A common complaint among first-year law students is that they sometimes feel insulated from the actual practice of law. But on two Saturdays in April, more than 100 Berkeley Law 1Ls got a true taste of the legal world by participating in their first oral arguments at the majestic James R. Browning United States Courthouse, the San Francisco hub of the U.S. Ninth Circuit Court of Appeals.
Recent Berkeley Law alumni and volunteer lawyers from the area acted as judges for the students, whose arguments concluded the written and oral advocacy portion of the law school’s First Year Legal Skills Program.
This past semester, each first-year student wrote a motion for summary judgment brief based on an assigned problem from a real case. Participating judges then reviewed the briefs in advance of the arguments and tailored mock questions to the students’ assertions. For 15 minutes, each student engaged in a back-and-forth, appellate-style conversation with the designated judge.
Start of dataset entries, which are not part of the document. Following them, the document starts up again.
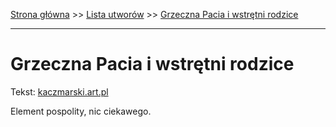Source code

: [Strona główna](../index.md) >> [Lista utworów](../list.md) >> [Grzeczna Pacia i wstrętni rodzice](164.md)

---

# Grzeczna Pacia i wstrętni rodzice

Tekst: [kaczmarski.art.pl](https://www.kaczmarski.art.pl/tworczosc/wiersze/grzeczna-pacia-i-wstretni-rodzice/)

Element pospolity, nic ciekawego.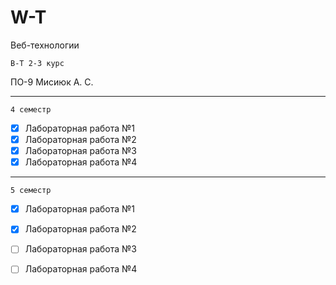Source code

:# W-T
Веб-технологии

` В-Т 2-3 курс `

ПО-9 Мисиюк А. С.


---

` 4 семестр `

- [x] Лабораторная работа №1
- [x] Лабораторная работа №2
- [x] Лабораторная работа №3
- [x] Лабораторная работа №4

---

` 5 семестр `

- [x] Лабораторная работа №1
- [x] Лабораторная работа №2
- [ ] Лабораторная работа №3
- [ ] Лабораторная работа №4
“This is the third year that Berkeley Law students have completed their oral arguments at the Ninth Circuit building, and it’s been a fantastic experience,” says teaching assistant Kelly Stevens ’08. “The students worked extremely hard throughout the semester.”
Students were divided into 12 sections and worked on two cases. The first addressed whether the American Disabilities Act requires retailers’ websites to be accessible to blind individuals. The second addressed the legality of a speak-English-only rule imposed on Navajo-speaking employees in an Arizona restaurant under Title VII. Both were based on real cases, with names and certain facts changed to suit the program’s needs.
For Allyson Franco ’10, who won her section’s Best Oral Argument award, the program marked the high point of her early law school career. “Giving my oral argument at the Ninth Circuit really enhanced the experience,” she says. “The atmosphere of the courthouse made me feel more like a ‘real lawyer’ than anything else I’ve done this year.”